A 5 x 5 scale matrix, where 1 is low impact or low probability; and 5 is high impact or high probability, could be the same as: 1 x 5 = 5 x 1.
One risk may mean disaster or bankruptcy, and another may mean “just typical cost of business”. You can colour it differently – but scoring remains the “key methodology”.
There are many questions that challenge this scoring method, and I’ve listed them below:
- How can you arrange or sort, differentiate, prioritise risks based on this method?
- What is the probability that you can make good or bad decisions based on this scale?
- If you manually select risks, why would you then need this scoring?
- Will you include information drawn from this rating as valuable or supportive in making important decisions?
- If you are not going to use the information from the above scoring during decision making, why are you wasting time on it and why are you allocating corporate resources on it?
There’s another argument against the use of probability scale and risk matrices, especially with regards to these terms: ‘almost certain’, ‘likely’, ‘possible’, ‘unlikely’, and ‘rare’. They mix frequency with probability. The word ‘possible’ connotes all the above (except the word “impossible” which is not in the scale).
Is this a massive “anchorage heuristics” type of cognitive bias or the failure of a man’s rationality? People are afraid of using the correct approach, even if it were presented to them, mainly because: “we received this methodology from head office, so we are not in the position to correct it”.
Assuming we had the answers for overcoming the above difficulties, how much would you pay to receive the solution to correctly addressing risk-based decision making?
The risk management paradigm change
And here is the real challenge for any follower of discussions around the ‘risk management paradigm change’. We know from Sharpe’s CAPM model that there is a “risk premium” concept for investing in risky assets; or prof. Kaplans’ “execution premium” for persistent performance of strategy, which means you should valuate or expect more return and premiums for such “additional” features, like riskier asset or good realisation of strategy being sufficient, good and translated into operational processes, activities or project – in short being designed for execution.
But the question remains: to what extent can we expect and valuate “risk-based decision-making premium” or just “more efficient risk management premium?”
Are we really able to assess the impact of bad decision making, by using risk matrices, even if we know how ambiguous they are in terms of probability?

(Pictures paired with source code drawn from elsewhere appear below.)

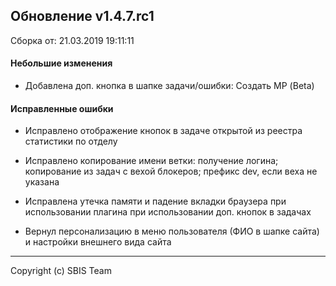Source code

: ## Обновление v1.4.7.rc1

Сборка от: 21.03.2019 19:11:11

#### Небольшие изменения

* Добавлена доп. кнопка в шапке задачи/ошибки: Создать МР (Beta)

#### Исправленные ошибки

* Исправлено отображение кнопок в задаче открытой из реестра статистики по отделу

* Исправлено копирование имени ветки: получение логина; копирование из задач с вехой блокеров; префикс dev, если веха не указана

* Исправлена утечка памяти и падение вкладки браузера при использовании плагина при использовании доп. кнопок в задачах

* Вернул персонализацию в меню пользователя (ФИО в шапке сайта) и настройки внешнего вида сайта

---

Copyright (c) SBIS Team
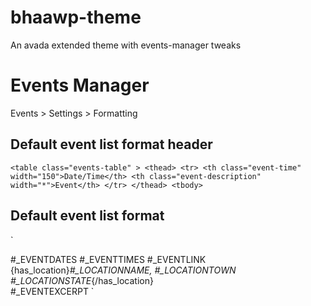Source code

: bhaawp-theme
============

An avada extended theme with events-manager tweaks

# Events Manager

Events > Settings > Formatting

## Default event list format header

`<table class="events-table" >
    <thead>
        <tr>
			<th class="event-time" width="150">Date/Time</th>
			<th class="event-description" width="*">Event</th>
		</tr>
   	</thead>
    <tbody>`
        
## Default event list format

`<tr class="event-details">
<td>
#_EVENTDATES
#_EVENTTIMES
</td>
<td>#_EVENTLINK
{has_location}<i>#_LOCATIONNAME, #_LOCATIONTOWN #_LOCATIONSTATE</i>{/has_location}<br/>#_EVENTEXCERPT
</td>
</tr>
<tr class="spacer"><td></td></tr>`

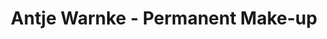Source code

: ---
title: "Antje Warnke - Permanent Make-up"
url: /potsdam/antje-warnke-permanent-make-up-lindenstrasse/
shop: Kosmetik
---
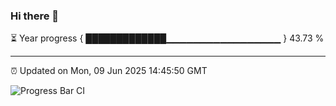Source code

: ### Hi there 👋

⏳ Year progress { █████████████▁▁▁▁▁▁▁▁▁▁▁▁▁▁▁▁▁ } 43.73 %

---

⏰ Updated on Mon, 09 Jun 2025 14:45:50 GMT

![Progress Bar CI](https://github.com/IshwaranRudhara/GIT-ACTION/workflows/Progress%20Bar%20CI/badge.svg)
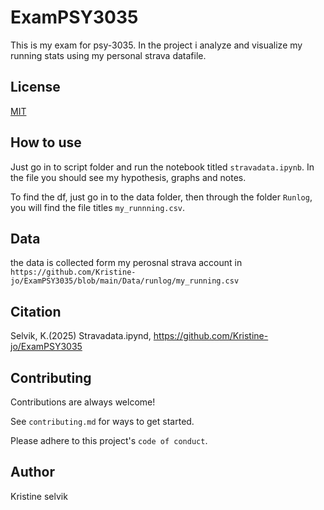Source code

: # ExamPSY3035
This is my exam for psy-3035. In the project i analyze and visualize my running stats using my personal strava datafile. 

## License
[MIT](https://choosealicense.com/licenses/mit/)

## How to use
Just go in to script folder and run the notebook titled `stravadata.ipynb`. In the file you should see my hypothesis, graphs and notes.

To find the df, just go in to the data folder, then through the folder `Runlog`, you will find the file titles `my_runnning.csv`. 

## Data
the data is collected form my perosnal strava account in `https://github.com/Kristine-jo/ExamPSY3035/blob/main/Data/runlog/my_running.csv`

## Citation
Selvik, K.(2025) Stravadata.ipynd, https://github.com/Kristine-jo/ExamPSY3035


## Contributing
Contributions are always welcome!

See `contributing.md` for ways to get started.

Please adhere to this project's `code of conduct`.

## Author
Kristine selvik

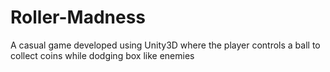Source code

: # Roller-Madness
A casual game developed using Unity3D where the player controls a ball to collect coins while dodging box like enemies
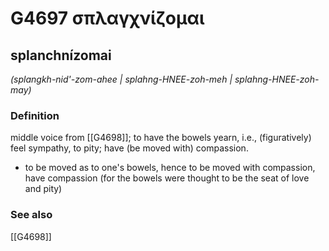 # G4697 σπλαγχνίζομαι

## splanchnízomai

_(splangkh-nid'-zom-ahee | splahng-HNEE-zoh-meh | splahng-HNEE-zoh-may)_

### Definition

middle voice from [[G4698]]; to have the bowels yearn, i.e., (figuratively) feel sympathy, to pity; have (be moved with) compassion.

- to be moved as to one's bowels, hence to be moved with compassion, have compassion (for the bowels were thought to be the seat of love and pity)

### See also

[[G4698]]

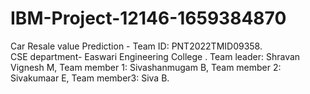 # IBM-Project-12146-1659384870
Car Resale value Prediction - Team ID: PNT2022TMID09358.   
CSE department- Easwari Engineering College .
Team leader: Shravan Vignesh M, Team member 1: Sivashanmugam B, Team member 2: Sivakumaar E, Team member3: Siva B.
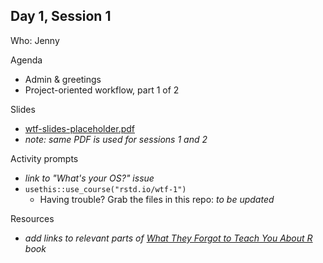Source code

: ## Day 1, Session 1

Who: Jenny

Agenda

  * Admin & greetings
  * Project-oriented workflow, part 1 of 2
  
Slides

  * [wtf-slides-placeholder.pdf](wtf-slides-placeholder.pdf)
  * *note: same PDF is used for sessions 1 and 2*
  
Activity prompts

  * *link to "What's your OS?" issue*
  * `usethis::use_course("rstd.io/wtf-1")`
    - Having trouble? Grab the files in this repo: *to be updated*

Resources

  * *add links to relevant parts of [What They Forgot to Teach You About R](https://whattheyforgot.org) book*
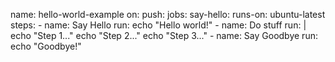 name: hello-world-example
on:
  push:
jobs:
  say-hello:
    runs-on: ubuntu-latest
    steps:
      - name: Say Hello
        run: echo "Hello world!"
      - name: Do stuff
        run: |
          echo "Step 1..."
          echo "Step 2..."
          echo "Step 3..."
      - name: Say Goodbye
        run: echo "Goodbye!"
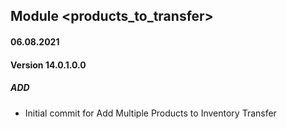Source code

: ## Module <products_to_transfer>

#### 06.08.2021
#### Version 14.0.1.0.0
##### ADD
- Initial commit for Add Multiple Products to Inventory Transfer

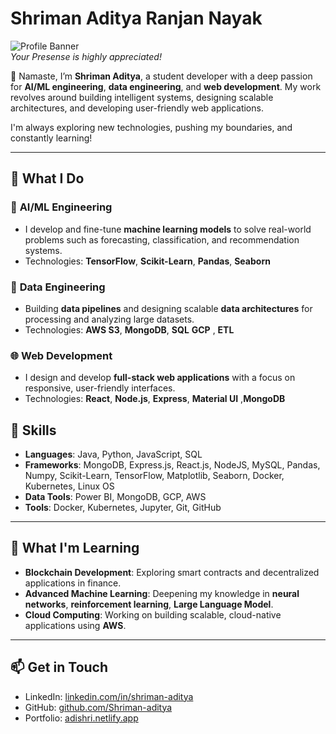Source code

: # Shriman Aditya Ranjan Nayak

![Profile Banner](https://via.placeholder.com/1500x500.png?text=Shriman+Aditya+-+AI%2FML+Engineer+%7C+Data+Engineer+%7C+Web+Developer)  
*Your Presense is highly appreciated!*

🙏 Namaste, I’m **Shriman Aditya**, a student developer with a deep passion for **AI/ML engineering**, **data engineering**, and **web development**. My work revolves around building intelligent systems, designing scalable architectures, and developing user-friendly web applications.  

I'm always exploring new technologies, pushing my boundaries, and constantly learning!

---

## 🔧 **What I Do**

### 🧠 **AI/ML Engineering**
- I develop and fine-tune **machine learning models** to solve real-world problems such as forecasting, classification, and recommendation systems.
- Technologies: **TensorFlow**, **Scikit-Learn**, **Pandas**, **Seaborn**

### 💾 **Data Engineering**
- Building **data pipelines** and designing scalable **data architectures** for processing and analyzing large datasets.
- Technologies: **AWS S3**, **MongoDB**, **SQL** **GCP** , **ETL**

### 🌐 **Web Development**
- I design and develop **full-stack web applications** with a focus on responsive, user-friendly interfaces.
- Technologies: **React**, **Node.js**, **Express**, **Material UI** ,**MongoDB**


## 💼 **Skills**

- **Languages**: Java, Python, JavaScript, SQL
- **Frameworks**: MongoDB, Express.js, React.js, NodeJS, MySQL, Pandas, Numpy, Scikit-Learn, TensorFlow, Matplotlib, Seaborn, Docker, Kubernetes, Linux OS
- **Data Tools**: Power BI, MongoDB, GCP, AWS 
- **Tools**: Docker, Kubernetes, Jupyter, Git, GitHub

---

## 🌱 **What I'm Learning**

- **Blockchain Development**: Exploring smart contracts and decentralized applications in finance.
- **Advanced Machine Learning**: Deepening my knowledge in **neural networks**, **reinforcement learning**, **Large Language Model**.
- **Cloud Computing**: Working on building scalable, cloud-native applications using **AWS**.

---

## 📫 **Get in Touch**

- LinkedIn: [linkedin.com/in/shriman-aditya](https://linkedin.com/in/shriman-aditya)
- GitHub: [github.com/Shriman-aditya](https://github.com/Shriman-aditya)
- Portfolio: [adishri.netlify.app](https://adishri.netlify.app)


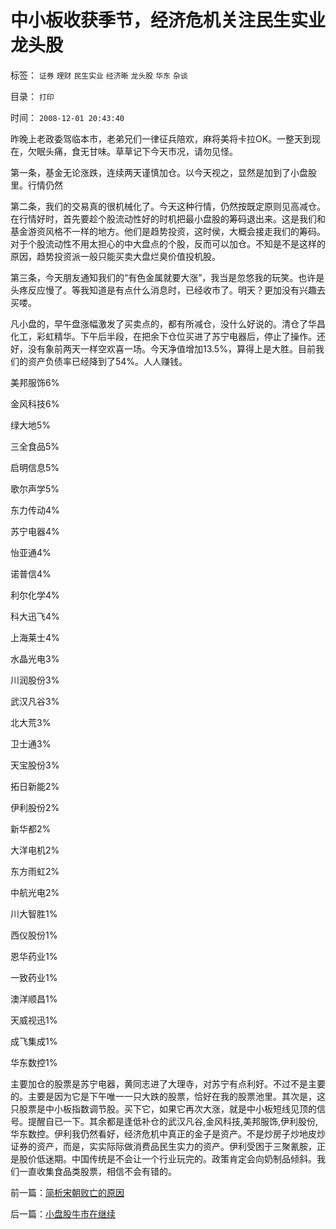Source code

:# 中小板收获季节，经济危机关注民生实业龙头股

标签： `证券` `理财` `民生实业` `经济晰` `龙头股` `华东` `杂谈` 

目录： `打印`

时间： `2008-12-01 20:43:40`

昨晚上老政委驾临本市，老弟兄们一律征兵陪欢，麻将美将卡拉OK。一整天到现在，欠眠头痛，食无甘味。草草记下今天市况，请勿见怪。

第一条，基金无论涨跌，连续两天谨慎加仓。以今天视之，显然是加到了小盘股里。行情仍然

第二条，我们的交易真的很机械化了。今天这种行情，仍然按既定原则见高减仓。在行情好时，首先要趁个股流动性好的时机把最小盘股的筹码退出来。这是我们和基金游资风格不一样的地方。他们是趋势投资，这时侯，大概会接走我们的筹码。对于个股流动性不用太担心的中大盘点的个股，反而可以加仓。不知是不是这样的原因，趋势投资派一般只能买卖大盘烂臭价值投机股。

第三条，今天朋友通知我们的“有色金属就要大涨”，我当是忽悠我的玩笑。也许是头疼反应慢了。等我知道是有点什么消息时，已经收市了。明天？更加没有兴趣去买喽。

凡小盘的，早午盘涨幅激发了买卖点的，都有所减仓，没什么好说的。清仓了华昌化工，彩虹精华。下午后半段，在把余下仓位买进了苏宁电器后，停止了操作。还好，没有象前两天一样空欢喜一场。今天净值增加13.5%，算得上是大胜。目前我们的资产负债率已经降到了54%。人人赚钱。

美邦服饰6%

金风科技6%

绿大地5%

三全食品5%

启明信息5%

歌尔声学5%

东力传动4%

苏宁电器4%

怡亚通4%

诺普信4%

利尔化学4%

科大迅飞4%

上海莱士4%

水晶光电3%

川润股份3%

武汉凡谷3%

北大荒3%

卫士通3%

天宝股份3%

拓日新能2%

伊利股份2%

新华都2%

大洋电机2%

东方雨虹2%

中航光电2%

川大智胜1%

西仪股份1%

恩华药业1%

一致药业1%

澳洋顺昌1%

天威视迅1%

成飞集成1%

华东数控1%

主要加仓的股票是苏宁电器，黄同志进了大理寺，对苏宁有点利好。不过不是主要的。主要是因为它是下午唯一一只大跌的股票，恰好在我的股票池里。其次是，这只股票是中小板指数调节股。买下它，如果它再次大涨，就是中小板短线见顶的信号。提醒自已一下。其余都是逢低补仓的武汉凡谷,金风科技,美邦服饰,伊利股份,华东数控。伊利我仍然看好，经济危机中真正的金子是资产。不是炒房子炒地皮炒证券的资产，而是，实实际际做消费品民生实力的资产。伊利受困于三聚氰胺，正是股价低迷期。中国传统是不会让一个行业玩完的。政策肯定会向奶制品倾斜。我们一直收集食品类股票，相信不会有错的。



前一篇：[简析宋朝败亡的原因](../../../2008/11/30/简析宋朝败亡的原因.md)

后一篇：[小盘股牛市在继续](../../../2008/12/3/小盘股牛市在继续.md)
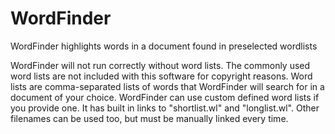 # WordFinder
WordFinder highlights words in a document found in preselected wordlists

WordFinder will not run correctly without word lists. The commonly used word lists are not included with this software for copyright reasons.
Word lists are comma-separated lists of words that WordFinder will search for in a document of your choice.
WordFinder can use custom defined word lists if you provide one. It has built in links to "shortlist.wl" and "longlist.wl".
Other filenames can be used too, but must be manually linked every time.
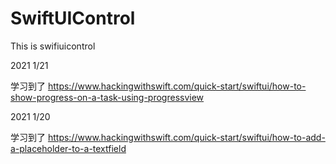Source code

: # SwiftUIControl
This is swifiuicontrol


2021 1/21

学习到了 https://www.hackingwithswift.com/quick-start/swiftui/how-to-show-progress-on-a-task-using-progressview

2021 1/20 

学习到了 https://www.hackingwithswift.com/quick-start/swiftui/how-to-add-a-placeholder-to-a-textfield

To answer this question, we need to ask another question which addresses silent assumption between old and new: “Are all key decisions made within the company based on risk matrices?”
If not, then we must be very careful about assessing decision impact, because in some areas this is not impossible to do. For example, in engineering when you construct or design a system, device or installation, we are not always able to imagine all the side effects or we are surprised by the lack of consistency of the algorithm or programme, which may lead to device failure. Take the simple example of mobile phone power supply or car tyres blow-outs.
It is more possible to do this in areas of gaming, auctions, diplomacy, and competitiveness, as your decision impact is reflected quite quickly in the reaction of your competitors or game changers, particularly when you do not perceive them as your competitors. There is also a lack of reaction which provides meaningful information.
Having this in mind, stakeholders will ask, “so what, risk matrices are wrong?” and “Tell me how they impact the decisions in terms of performance?”
There is a lot of supporting evidence that for key decisions, multi-criteria should be used rather than risk matrices only. But we must be careful not to exaggerate the problem here. Just simply look at the below list:
- New strategy approval, update or stopping and total change – are risk matrix used only?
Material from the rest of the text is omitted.